As I said, only Apple knows the actual data. This doesn't mean the many reports of reliability issues, although anecdotal, cannot be taken into account to try to gauge the situation.
You can try using anecdotal points, but you won't conclude anything with it. It doesn't move the needle one way or the other.
I've had issues with my old Alienware X51 R2. Had it replaced 7+ times (have the receipts for all replacements). Looking online, there are many reports of overheating and random shutdown issues. Was a design failure? I want to say yes, but thinking objectively, I can't say yes or no without hard data.
Nobody claimed it is a "guarantee", but it is definitely a telltale sign.
Again, it's not "proof" but it's definitely yet another telltale sign.
That pretty much says you're just as potentially wrong as I am. See above.
The main issue with your reasoning is that you are trying to explain the issue with an explanation which is more far-fetched. This doesn't mean your explanation is impossible, but to summarize:
- There is significant anecdotal evidence reported that there are issue with the keyboard design.
- Teardowns confirmed that the keyboard design is indeed particularly susceptible to failure.
- Apple modifies the design, the new design being more protective of the keyboard from dust.

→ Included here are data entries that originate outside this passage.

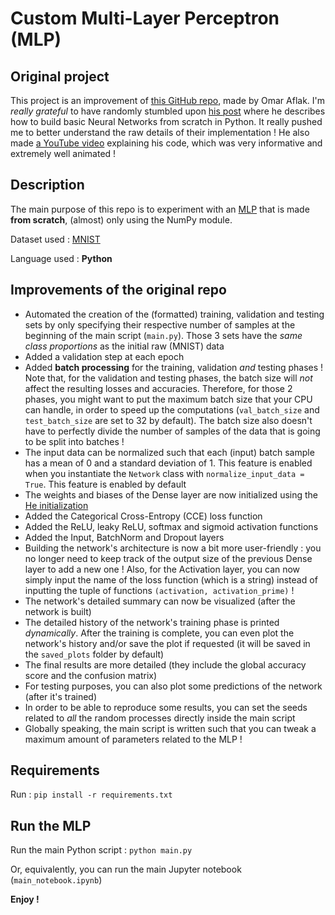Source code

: # Custom Multi-Layer Perceptron (MLP)



## Original project

This project is an improvement of [this GitHub repo](https://github.com/OmarAflak/Medium-Python-Neural-Network), made by Omar Aflak. I'm *really grateful* to have randomly stumbled upon [his post](https://towardsdatascience.com/math-neural-network-from-scratch-in-python-d6da9f29ce65) where he describes how to build basic Neural Networks from scratch in Python. It really pushed me to better understand the raw details of their implementation ! He also made [a YouTube video](https://www.youtube.com/watch?v=pauPCy_s0Ok) explaining his code, which was very informative and extremely well animated !



## Description

The main purpose of this repo is to experiment with an [MLP](https://en.wikipedia.org/wiki/Multilayer_perceptron) that is made **from scratch**, (almost) only using the NumPy module.

Dataset used : [MNIST](https://en.wikipedia.org/wiki/MNIST_database)

Language used : **Python**



## Improvements of the original repo

- Automated the creation of the (formatted) training, validation and testing sets by only specifying their respective number of samples at the beginning of the main script (`main.py`). Those 3 sets have the *same class proportions* as the initial raw (MNIST) data
- Added a validation step at each epoch
- Added **batch processing** for the training, validation *and* testing phases ! Note that, for the validation and testing phases, the batch size will *not* affect the resulting losses and accuracies. Therefore, for those 2 phases, you might want to put the maximum batch size that your CPU can handle, in order to speed up the computations (`val_batch_size` and `test_batch_size` are set to 32 by default). The batch size also doesn't have to perfectly divide the number of samples of the data that is going to be split into batches !
- The input data can be normalized such that each (input) batch sample has a mean of 0 and a standard deviation of 1. This feature is enabled when you instantiate the `Network` class with `normalize_input_data = True`. This feature is enabled by default
- The weights and biases of the Dense layer are now initialized using the [He initialization](https://machinelearningmastery.com/weight-initialization-for-deep-learning-neural-networks/#:~:text=The%20he%20initialization%20method%20is,of%20inputs%20to%20the%20node.)
- Added the Categorical Cross-Entropy (CCE) loss function
- Added the ReLU, leaky ReLU, softmax and sigmoid activation functions
- Added the Input, BatchNorm and Dropout layers
- Building the network's architecture is now a bit more user-friendly : you no longer need to keep track of the output size of the previous Dense layer to add a new one ! Also, for the Activation layer, you can now simply input the name of the loss function (which is a string) instead of inputting the tuple of functions `(activation, activation_prime)` !
- The network's detailed summary can now be visualized (after the network is built)
- The detailed history of the network's training phase is printed *dynamically*. After the training is complete, you can even plot the network's history and/or save the plot if requested (it will be saved in the `saved_plots` folder by default)
- The final results are more detailed (they include the global accuracy score and the confusion matrix)
- For testing purposes, you can also plot some predictions of the network (after it's trained)
- In order to be able to reproduce some results, you can set the seeds related to *all* the random processes directly inside the main script
- Globally speaking, the main script is written such that you can tweak a maximum amount of parameters related to the MLP !



## Requirements

Run : `pip install -r requirements.txt`



## Run the MLP

Run the main Python script : `python main.py`

Or, equivalently, you can run the main Jupyter notebook (`main_notebook.ipynb`)

**Enjoy !**

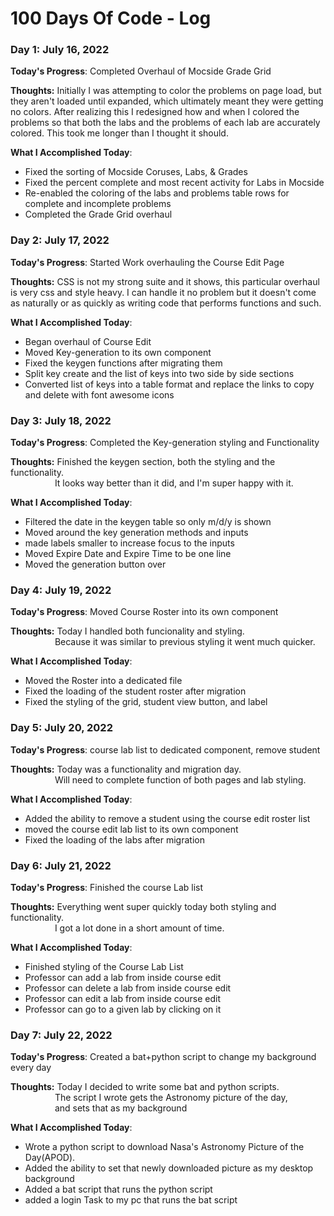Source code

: # 100 Days Of Code - Log

### Day 1: July 16, 2022
**Today's Progress**: Completed Overhaul of Mocside Grade Grid

**Thoughts:** Initially I was attempting to color the problems on page load, but they aren't loaded until expanded, which ultimately meant they were getting no colors. After realizing this I redesigned how and when I colored the problems so that both the labs and the problems of each lab are accurately colored. This took me longer than I thought it should.

**What I Accomplished Today**: 
  * Fixed the sorting of Mocside Coruses, Labs, & Grades
  * Fixed the percent complete and most recent activity for Labs in Mocside
  * Re-enabled the coloring of the labs and problems table rows for complete and incomplete problems
  * Completed the Grade Grid overhaul


### Day 2: July 17, 2022
**Today's Progress**: Started Work overhauling the Course Edit Page

**Thoughts:** CSS is not my strong suite and it shows, this particular overhaul is very css and style heavy. I can handle it no problem but it doesn't come as naturally or as quickly as writing code that performs functions and such.

**What I Accomplished Today**:
 * Began overhaul of Course Edit
 * Moved Key-generation to its own component
 * Fixed the keygen functions after migrating them
 * Split key create and the list of keys into two side by side sections
 * Converted list of keys into a table format and replace the links to copy and delete with font awesome icons

### Day 3: July 18, 2022
**Today's Progress**: Completed the Key-generation styling and Functionality

**Thoughts:** Finished the keygen section, both the styling and the functionality.<br>&nbsp;&nbsp;&nbsp;&nbsp;&nbsp;&nbsp;&nbsp;&nbsp;&nbsp;&nbsp;&nbsp;&nbsp;&nbsp;&nbsp;&nbsp;&nbsp;&nbsp;&nbsp;It looks way better than it did, and I'm super happy with it.

**What I Accomplished Today**:
 * Filtered the date in the keygen table so only m/d/y is shown
 * Moved around the key generation methods and inputs
 * made labels smaller to increase focus to the inputs
 * Moved Expire Date and Expire Time to be one line
 * Moved the generation button over

### Day 4: July 19, 2022
**Today's Progress**: Moved Course Roster into its own component

**Thoughts:** Today I handled both funcionality and styling.
<br>&nbsp;&nbsp;&nbsp;&nbsp;&nbsp;&nbsp;&nbsp;&nbsp;&nbsp;&nbsp;&nbsp;&nbsp;&nbsp;&nbsp;&nbsp;&nbsp;&nbsp;&nbsp;Because it was similar to previous styling it went much quicker.

**What I Accomplished Today**:
 * Moved the Roster into a dedicated file
 * Fixed the loading of the student roster after migration
 * Fixed the styling of the grid, student view button, and label

### Day 5: July 20, 2022
**Today's Progress**: course lab list to dedicated component, remove student

**Thoughts:** Today was a functionality and migration day.
<br>&nbsp;&nbsp;&nbsp;&nbsp;&nbsp;&nbsp;&nbsp;&nbsp;&nbsp;&nbsp;&nbsp;&nbsp;&nbsp;&nbsp;&nbsp;&nbsp;&nbsp;&nbsp;Will need to complete function of both pages and lab styling.

**What I Accomplished Today**:
 * Added the ability to remove a student using the course edit roster list
 * moved the course edit lab list to its own component
 * Fixed the loading of the labs after migration

### Day 6: July 21, 2022
**Today's Progress**: Finished the course Lab list

**Thoughts:** Everything went super quickly today both styling and functionality.
<br>&nbsp;&nbsp;&nbsp;&nbsp;&nbsp;&nbsp;&nbsp;&nbsp;&nbsp;&nbsp;&nbsp;&nbsp;&nbsp;&nbsp;&nbsp;&nbsp;&nbsp;&nbsp;I got a lot done in a short amount of time.

**What I Accomplished Today**:
 * Finished styling of the Course Lab List
 * Professor can add a lab from inside course edit
 * Professor can delete a lab from inside course edit
 * Professor can edit a lab from inside course edit
 * Professor can go to a given lab by clicking on it

### Day 7: July 22, 2022
**Today's Progress**: Created a bat+python script to change my background every day

**Thoughts:** Today I decided to write some bat and python scripts.
<br>&nbsp;&nbsp;&nbsp;&nbsp;&nbsp;&nbsp;&nbsp;&nbsp;&nbsp;&nbsp;&nbsp;&nbsp;&nbsp;&nbsp;&nbsp;&nbsp;&nbsp;&nbsp;The script I wrote gets the Astronomy picture of the day,
<br>&nbsp;&nbsp;&nbsp;&nbsp;&nbsp;&nbsp;&nbsp;&nbsp;&nbsp;&nbsp;&nbsp;&nbsp;&nbsp;&nbsp;&nbsp;&nbsp;&nbsp;&nbsp;and sets that as my background

**What I Accomplished Today**:
 * Wrote a python script to download Nasa's Astronomy Picture of the Day(APOD).
 * Added the ability to set that newly downloaded picture as my desktop background
 * Added a bat script that runs the python script
 * added a login Task to my pc that runs the bat script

- Apple launches a repair program.
The simplest explanation is that the keyboard was especially unreliable. This explains all points above quite neatly.
"Far-fetched" is subjective.
Again, anecdotal points cannot possibly move the needle significantly one way or the other without additional data. "Significant anecdotal evidence" isn't scientific at all.
You want to believe it so much that it is a design fault but it's entirely possible Apple replaced the design because people simply didn't like it. People vote with their wallets and Apple listened.
Is your alternative explanation possible? Definitely, but it's definitely more convoluted, needing an explanation as of why there are so many reports of unreliability when the reliability is not an issue, or why the teardown shows susceptibility to failure wheares there is none, etc...
Evaluating the two explanations objectively, Occam's Razor points clearly at the "simplest" explanation being the more likely to be correct.
According to a report by Consumer Reports 2016 (I don't have the link anymore as I'm no longer a CR subscriber, but I can point you to a publication that reported on this), Apple has a 10% breakage rate by the end of a 2nd year of ownership.
Butterfly switch MacBooks were sold since 2015. Apple sells about 18 million Macs per year, but let's just say 10 million per year are MacBooks with butterfly switches (that's being conservative, Apple says MacBooks are the most popular Macs they sell). That's 50 million MacBooks with butterfly switches. That's about 5 million broken MacBooks out there in the world right now.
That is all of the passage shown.